Hamida se quedó plantada en su rincón hasta que él abandonó el café, despidiéndose de ella con una leve sonrisa. Ella lo siguió con los ojos, diciéndose silenciosamente: «Hasta mañana».
La tarde del día siguiente salió de casa con el corazón rebosando de placer y alegría. Lo vio apenas había salido de la calle Sanadiqiya, esperando en el cruce de las calles Ghouriya y Nueva. A la chica se le encendieron los ojos a la vez que le cogieron unas ganas locas de pelearse. Calculó que la seguiría hasta la calle Darasa y que allí, en lugar más seguro, la abordaría. Caminó lentamente, con tranquilidad y sin miedo. Se acercó a él como si no lo viera y al pasar por su lado, él tuvo una reacción inesperada. Se puso a caminar a su lado y acto seguido, con una audacia inaudita, le cogió la mano. Entonces le dijo, sin perder la calma y ciego a los transeúntes con que se cruzaban:
—Buenas noches, querida.
La muchacha no supo cómo reaccionar y trató de liberar la mano. El intento fue en vano y le dio miedo llamar la atención si lo intentaba de nuevo. No supo qué hacer. Si daba rienda suelta a su indignación, corría el peligro de armar un escándalo y de poner precipitadamente fin a la aventura. Si cedía sin más, lo odiaría por haberle impuesto su voluntad y por haberla derrotado. Con voz baja y temblorosa de cólera le dijo:
—¡Cómo se atreve! Suelte mi mano inmediatamente.
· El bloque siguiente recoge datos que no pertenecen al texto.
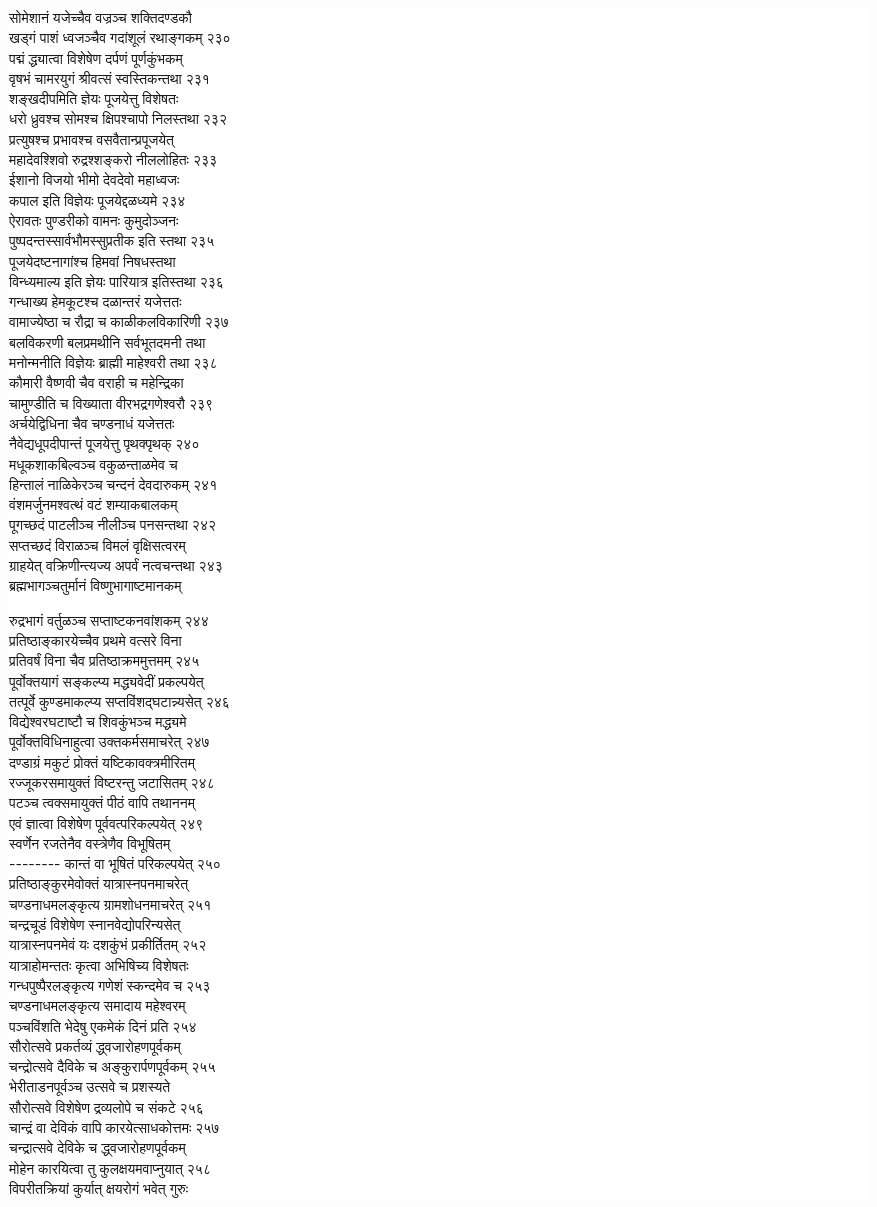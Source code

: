 सोमेशानं यजेच्चैव वज्रञ्च शक्तिदण्डकौ  
खड्गं पाशं ध्वजञ्चैव गदांशूलं रथाङ्गकम्  २३०  
पद्मं द्ध्यात्वा विशेषेण दर्पणं पूर्णकुंभकम्  
वृषभं चामरयुगं श्रीवत्सं स्वस्तिकन्तथा  २३१  
शङ्खदीपमिति ज्ञेयः पूजयेत्तु विशेषतः  
धरो ध्रुवश्च सोमश्च क्षिपश्चापो निलस्तथा  २३२  
प्रत्युषश्च प्रभावश्च वसवैतान्प्रपूजयेत्  
महादेवश्शिवो रुद्रश्शङ्करो नीललोहितः  २३३  
ईशानो विजयो भीमो देवदेवो महाध्वजः  
कपाल इति विज्ञेयः पूजयेद्दळध्यमे  २३४  
ऐरावतः पुण्डरीको वामनः कुमुदोञ्जनः  
पुष्पदन्तस्सार्वभौमस्सुप्रतीक इति स्तथा  २३५  
पूजयेदष्टनागांश्च हिमवां निषधस्तथा  
विन्ध्यमाल्य इति ज्ञेयः पारियात्र इतिस्तथा  २३६  
गन्धाख्य हेमकूटश्च दळान्तरं यजेत्ततः  
वामाज्येष्ठा च रौद्रा च काळीकलविकारिणी  २३७  
बलविकरणी बलप्रमथीनि सर्वभूतदमनी तथा  
मनोन्मनीति विज्ञेयः ब्राह्मी माहेश्वरी तथा  २३८  
कौमारी वैष्णवी चैव वराही च महेन्द्रिका  
चामुण्डीति च विख्याता वीरभद्रगणेश्वरौ  २३९  
अर्चयेद्विधिना चैव चण्डनाधं यजेत्ततः  
नैवेद्यधूपदीपान्तं पूजयेत्तु पृथक्पृथक्  २४०  
मधूकशाकबिल्वञ्च वकुळन्ताळमेव च  
हिन्तालं नाळिकेरञ्च चन्दनं देवदारुकम्  २४१  
वंशमर्जुनमश्वत्थं वटं शम्याकबालकम्  
पूगच्छदं पाटलीञ्च नीलीञ्च पनसन्तथा  २४२  
सप्तच्छदं विराळञ्च विमलं वृक्षिसत्वरम्  
ग्राहयेत् वक्रिणीन्त्यज्य अपर्वं नत्वचन्तथा  २४३  
ब्रह्मभागञ्चतुर्मानं विष्णुभागाष्टमानकम्  

रुद्रभागं वर्तुळञ्च सप्ताष्टकनवांशकम्  २४४  
प्रतिष्ठाङ्कारयेच्चैव प्रथमे वत्सरे विना  
प्रतिवर्षं विना चैव प्रतिष्ठाक्रममुत्तमम्  २४५  
पूर्वोक्तयागं सङ्कल्प्य मद्ध्यवेदीं प्रकल्पयेत्  
तत्पूर्वे कुण्डमाकल्प्य सप्तविंशद्घटान्न्यसेत्  २४६  
विद्येश्वरघटाष्टौ च शिवकुंभञ्च मद्ध्यमे  
पूर्वोक्तविधिनाहुत्वा उक्तकर्मसमाचरेत्  २४७  
दण्डाग्रं मकुटं प्रोक्तं यष्टिकावक्त्रमीरितम्  
रज्जूकरसमायुक्तं विष्टरन्तु जटासितम्  २४८  
पटञ्च त्वक्समायुक्तं पीठं वापि तथाननम्  
एवं ज्ञात्वा विशेषेण पूर्ववत्परिकल्पयेत्  २४९  
स्वर्णेन रजतेनैव वस्त्रेणैव विभूषितम्  
--------  कान्तं वा भूषितं परिकल्पयेत्  २५०  
प्रतिष्ठाङ्कुरमेवोक्तं यात्रास्नपनमाचरेत्  
चण्डनाधमलङ्कृत्य ग्रामशोधनमाचरेत्  २५१  
चन्द्रचूडं विशेषेण स्नानवेद्योपरिन्यसेत्  
यात्रास्नपनमेवं यः दशकुंभं प्रकीर्तितम्  २५२  
यात्राहोमन्ततः कृत्वा अभिषिच्य विशेषतः  
गन्धपुष्पैरलङ्कृत्य गणेशं स्कन्दमेव च  २५३  
चण्डनाधमलङ्कृत्य समादाय महेश्वरम्  
पञ्चविंशति भेदेषु एकमेकं दिनं प्रति  २५४  
सौरोत्सवे प्रकर्तव्यं द्ध्वजारोहणपूर्वकम्  
चन्द्रोत्सवे दैविके च अङ्कुरार्पणपूर्वकम्  २५५  
भेरीताडनपूर्वञ्च उत्सवे च प्रशस्यते  
सौरोत्सवे विशेषेण द्रव्यलोपे च संकटे  २५६  
चान्द्रं वा देविकं वापि कारयेत्साधकोत्तमः  २५७  
चन्द्रात्सवे देविके च द्ध्वजारोहणपूर्वकम्  
मोहेन कारयित्वा तु कुलक्षयमवाप्नुयात्  २५८  
विपरीतक्रियां कुर्यात् क्षयरोगं भवेत् गुरुः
Él respondió con calma, caminando a su lado como dos amigos:
—Despacio…, despacio. Entre amigos no ha de haber disputas.
Ella, sin poder contenerse más dijo:
—¡La gente! ¡La calle!
Él trató de apaciguarla con una sonrisa.
—No hagas caso de la gente de la calle —le dijo—. No piensan más que en el dinero y en sus cuentas mentales. ¿No te gustaría que entráramos en una joyería a escoger algo digno de tu belleza?
A lo que ella, exasperada por su indiferencia, contestó amenazadoramente:
—¿De verdad no le preocupa el qué dirán?
Él, sonriendo y sin perder la calma, respondió:
—No quiero que te enfades. Te he esperado para que podamos caminar juntos. ¿Por qué te enfadas?
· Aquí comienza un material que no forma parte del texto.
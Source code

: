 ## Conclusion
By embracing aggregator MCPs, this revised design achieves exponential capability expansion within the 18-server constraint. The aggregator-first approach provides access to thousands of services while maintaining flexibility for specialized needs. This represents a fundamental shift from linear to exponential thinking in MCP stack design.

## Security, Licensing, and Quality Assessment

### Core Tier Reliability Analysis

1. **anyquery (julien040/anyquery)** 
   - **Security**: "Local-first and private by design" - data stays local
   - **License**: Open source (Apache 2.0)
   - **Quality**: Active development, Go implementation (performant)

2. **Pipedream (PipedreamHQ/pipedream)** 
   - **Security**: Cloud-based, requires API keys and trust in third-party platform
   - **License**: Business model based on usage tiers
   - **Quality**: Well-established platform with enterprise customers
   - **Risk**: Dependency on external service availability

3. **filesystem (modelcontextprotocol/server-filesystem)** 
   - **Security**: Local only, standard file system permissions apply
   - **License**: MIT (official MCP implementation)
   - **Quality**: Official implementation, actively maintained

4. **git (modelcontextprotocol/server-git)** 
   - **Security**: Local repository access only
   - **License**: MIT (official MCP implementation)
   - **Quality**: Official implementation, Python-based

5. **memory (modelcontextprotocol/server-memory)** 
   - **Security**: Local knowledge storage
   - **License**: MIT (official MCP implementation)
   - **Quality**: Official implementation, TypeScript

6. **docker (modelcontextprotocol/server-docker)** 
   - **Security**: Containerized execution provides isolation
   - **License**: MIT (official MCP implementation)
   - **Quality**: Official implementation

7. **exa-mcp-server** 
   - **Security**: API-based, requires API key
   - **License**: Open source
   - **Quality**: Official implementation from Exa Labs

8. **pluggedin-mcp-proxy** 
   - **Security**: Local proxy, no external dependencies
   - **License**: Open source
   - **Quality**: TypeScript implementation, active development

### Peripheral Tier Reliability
—Detesto esta manera de abordar a las personas —contestó con furia—. Cuidado con hacerme acabar la paciencia.
Él vio en su cara signos de auténtica indignación y le preguntó con voz esperanzada:
—¿Me prometes que continuaremos caminando juntos?
—No prometo nada —exclamó la chica—. Suélteme la mano.
La dejó ir de la mano sin apartarse de su lado y le dijo cariñosamente:
—Qué tozuda. Te dejo la mano. Pero no te separes de mí, ¿eh?
La muchacha suspiró con irritación y después lo miró de reojo.
—¡No se haga ilusiones, fresco! —le espetó.
Él encajó el insulto con una silenciosa sonrisa. Caminaron juntos, sin que Hamida intentara alejarse de él. Recordó cómo la había mirado el día anterior, segura de que no tardaría en salir a pasear con él. Pero prefirió concentrarse en la sensación de victoria adquirida al obligarle a que le soltara la mano. Quizá si volviera a cogérsela se la dejaría. Al fin y al cabo había salido de casa para ir a su encuentro. Además no le desgradaba del todo descubrir que su confianza en sí mismo y su atrevimiento eran mayores que los de ella. Caminó a su lado sin preocuparse de los demás peatones, imaginándose la sorpresa que tendrían sus amigas obreras cuando la vieran tan bien acompañada. Su corazón no tardó en rebosar otra vez de alegría y gusto por la aventura.
Mientras, él decía:
—Siento mucho que te haya parecido grosero. ¿Qué otra cosa podía hacer ante tu testarudez? Te has empeñado en atormentarme, y eso que sólo me merezco simpatía por tu parte, después de las horas que he dedicado a esperarte y del sincero sentimiento que me inspiras.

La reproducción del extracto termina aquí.